Are the drivers of our buses and matatus debased, dissolute reprobates? Quite possibly. Certainly, their willingness to drive on footpaths and force pedestrians to scatter, to force their way across lanes and into queues, and to cause brainless accidents taking dozens of lives suggests a certain depravity. But they are part of a bigger phenomenon, which might be termed moral entropy.

Simply put: if you don’t force people to do the right thing, over time they will descend into doing all the wrong things. You cannot depend on people’s good nature to improve society; you have to impose rules.

And so, if nobody forces drivers to behave on the roads, soon those roads will resemble jungles where anything goes. If no one compels people to dispose of litter properly, they will toss maize cobs, banana skins, plastic bottles and used condoms out of their cars and onto the street. If lanes are just lines on the road, people will soon drive in all directions at will.

If society did not condemn promiscuity, most men would sleep with every available woman and no family structures would be possible. If we did not have auditors, accountants would ransack all company bank accounts. If assault was not a crime, we would be attacking each other the minute we became angry.

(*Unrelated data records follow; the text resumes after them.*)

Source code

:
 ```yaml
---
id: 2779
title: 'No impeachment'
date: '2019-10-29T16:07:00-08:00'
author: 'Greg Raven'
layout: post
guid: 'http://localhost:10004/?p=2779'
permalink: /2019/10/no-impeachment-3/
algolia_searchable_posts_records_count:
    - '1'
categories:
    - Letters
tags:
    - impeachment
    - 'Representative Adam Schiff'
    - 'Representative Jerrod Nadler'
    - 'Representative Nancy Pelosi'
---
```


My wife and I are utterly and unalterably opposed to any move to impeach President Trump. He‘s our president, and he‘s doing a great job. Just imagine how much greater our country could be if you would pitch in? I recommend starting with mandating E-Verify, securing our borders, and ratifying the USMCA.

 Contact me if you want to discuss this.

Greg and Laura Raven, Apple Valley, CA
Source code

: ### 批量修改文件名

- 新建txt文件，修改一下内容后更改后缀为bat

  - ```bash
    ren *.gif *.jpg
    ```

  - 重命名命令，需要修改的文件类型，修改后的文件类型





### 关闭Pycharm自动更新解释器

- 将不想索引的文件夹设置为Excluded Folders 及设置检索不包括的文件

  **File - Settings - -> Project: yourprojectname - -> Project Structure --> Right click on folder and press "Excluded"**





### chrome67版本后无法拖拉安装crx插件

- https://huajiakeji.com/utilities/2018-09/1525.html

If we did not enforce building standards, every contractor in the land would cut corners and buildings would be falling around our ears every day of the year. If the police force was not kept under strict control, its officers would impose a personal fine of 50 bob per day on every matatu. If teachers were not able to make their young charges behave, they would burn their schools down. If our leaders were not accountable for their actions, they would turn into hate mongers who would plan the massacre of innocents for their own political gain.

But ask yourself: are we so far away from all that? It seems no one is able to control behaviour on our roads, in government offices, in personal interactions, in public rallies, in the handling of taxpayers’ money. We are observing a general disdain for rules and regulations, a breakdown in personal ethics, a lack of respect for the rights of others.

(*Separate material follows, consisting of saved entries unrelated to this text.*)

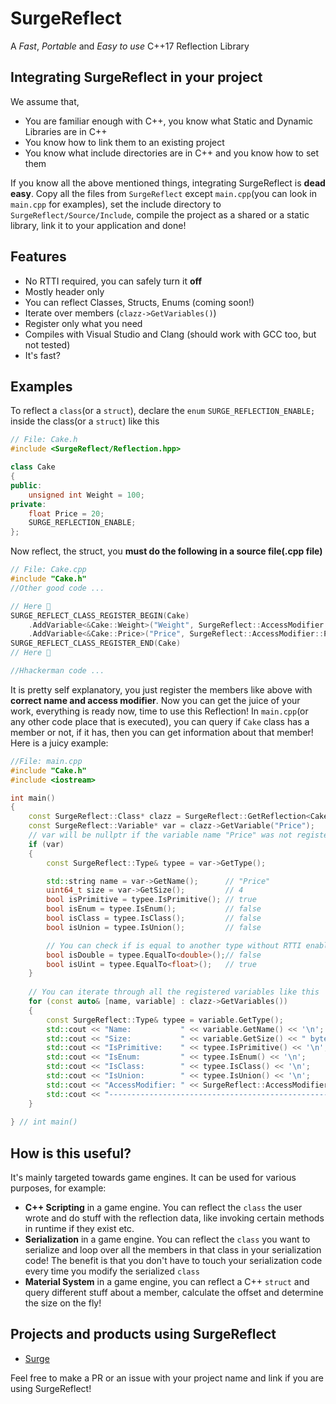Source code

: ﻿# SurgeReflect
A *Fast*, *Portable* and *Easy to use* C++17 Reflection Library

## Integrating SurgeReflect in your project
We assume that,
-  You are familiar enough with C++, you know what Static and Dynamic Libraries are in C++
- You know how to link them to an existing project
- You know what include directories are in C++ and you know how to set them

If you know all the above mentioned things, integrating SurgeReflect is **dead easy**. Copy all the files from `SurgeReflect` except `main.cpp`(you can look in `main.cpp` for examples), set the include directory  to `SurgeReflect/Source/Include`, compile the project as a shared or a static library, link it to your application and done!

## Features

- No RTTI required, you can safely turn it **off**
- Mostly header only
- You can reflect Classes, Structs, Enums (coming soon!)
- Iterate over members (`clazz->GetVariables()`)
- Register only what you need
- Compiles with Visual Studio and Clang (should work with GCC too, but not tested)
- It's fast?

## Examples

To reflect a `class`(or a `struct`),  declare the `enum` `SURGE_REFLECTION_ENABLE;` inside the class(or a `struct`) like this
```cpp
// File: Cake.h
#include <SurgeReflect/Reflection.hpp>

class Cake
{
public:
    unsigned int Weight = 100;
private:
    float Price = 20;
    SURGE_REFLECTION_ENABLE;
};
```
Now reflect, the struct, you **must do the following in a source file(.cpp file)**
```cpp
// File: Cake.cpp
#include "Cake.h"
//Other good code ...

// Here 🔽
SURGE_REFLECT_CLASS_REGISTER_BEGIN(Cake)
    .AddVariable<&Cake::Weight>("Weight", SurgeReflect::AccessModifier::Public)
    .AddVariable<&Cake::Price>("Price", SurgeReflect::AccessModifier::Private)
SURGE_REFLECT_CLASS_REGISTER_END(Cake)
// Here 🔼

//Hhackerman code ...
```
It is pretty self explanatory, you just register the members like above with **correct name and access modifier**. Now you can get the juice of your work, everything is ready now, time to use this Reflection!
In `main.cpp`(or any other code place that is executed), you can query if `Cake` class has a member or not, if it has, then you can get information about that member! Here is a juicy example:
```cpp
//File: main.cpp
#include "Cake.h"
#include <iostream>

int main()
{
    const SurgeReflect::Class* clazz = SurgeReflect::GetReflection<Cake>();
    const SurgeReflect::Variable* var = clazz->GetVariable("Price");
	// var will be nullptr if the variable name "Price" was not registered
    if (var)    
    {
        const SurgeReflect::Type& typee = var->GetType();

        std::string name = var->GetName();      // "Price"
        uint64_t size = var->GetSize();         // 4
        bool isPrimitive = typee.IsPrimitive(); // true
        bool isEnum = typee.IsEnum();           // false
        bool isClass = typee.IsClass();         // false
        bool isUnion = typee.IsUnion();         // false

        // You can check if is equal to another type without RTTI enabled!
        bool isDouble = typee.EqualTo<double>();// false
        bool isUint = typee.EqualTo<float>();   // true
    }
    
    // You can iterate through all the registered variables like this
    for (const auto& [name, variable] : clazz->GetVariables())
    {
        const SurgeReflect::Type& typee = variable.GetType();
        std::cout << "Name:           " << variable.GetName() << '\n';
        std::cout << "Size:           " << variable.GetSize() << " bytes" << '\n';
        std::cout << "IsPrimitive:    " << typee.IsPrimitive() << '\n';
        std::cout << "IsEnum:         " << typee.IsEnum() << '\n';
        std::cout << "IsClass:        " << typee.IsClass() << '\n';
        std::cout << "IsUnion:        " << typee.IsUnion() << '\n';
        std::cout << "AccessModifier: " << SurgeReflect::AccessModifierToString(variable.GetAccessModifier()) << '\n';
        std::cout << "-------------------------------------------------------" << std::endl;
    }
    
} // int main()
```

## How is this useful?

It's mainly targeted towards game engines. It can be used for various purposes, for example:
- **C++ Scripting** in a game engine. You can reflect the `class` the user wrote and do stuff with the reflection data, like invoking certain methods in runtime if they exist etc.
- **Serialization** in a game engine. You can reflect the `class` you want to serialize and loop over all the members in that class in your serialization code! The benefit is that you don't have to touch your serialization code every time you modify the serialized `class`
- **Material System** in a game engine, you can reflect a C++ `struct` and query different stuff about a member, calculate the offset and determine the size on the fly!

## Projects and products using SurgeReflect

- [Surge](https://discord.gg/kFcyut8ZvR)

Feel free to make  a PR or an issue with your project name and link if you are using SurgeReflect!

Without those rules, we are truly finished. Without a system that regulates the behaviour of a society, that society will soon return to the bush from which it sprang. That is not a reflection on the African condition: it is a worldwide phenomenon. Those suit-clad rule enforcers from Western embassies come from societies whose ancestors were attacking each other with clubs not that long ago. India’s supposedly peaceful citizens massacred half a million of their number when the rules broke down during the partition of the country.

But those societies have since learned the importance of rules. Rules are a critical part of development; without them, every country would be a Somalia. It is no coincidence that Singapore, which has probably the world’s most advanced rules system governing all aspects of behaviour, has transformed itself from a bunch of fishing islands into one of the world’s most advanced and respected nations. And our failure to have a healthy respect for rules is taking us more in the direction of a Somalia than a Singapore.

Am I being too cynical? I don’t think so. We cannot rely on Kenyans’ love of God or humanity: we know that is deficient and defective. We can’t depend on the individual moral compass; that’s been pointing south for a generation. After all, we burn people alive in churches here; we burn down our own schools here; we steal from the poor here. We are not going anywhere until we enforce rules and respect them. How are we going to do it? We need SHOCK THERAPY. On that, more next week.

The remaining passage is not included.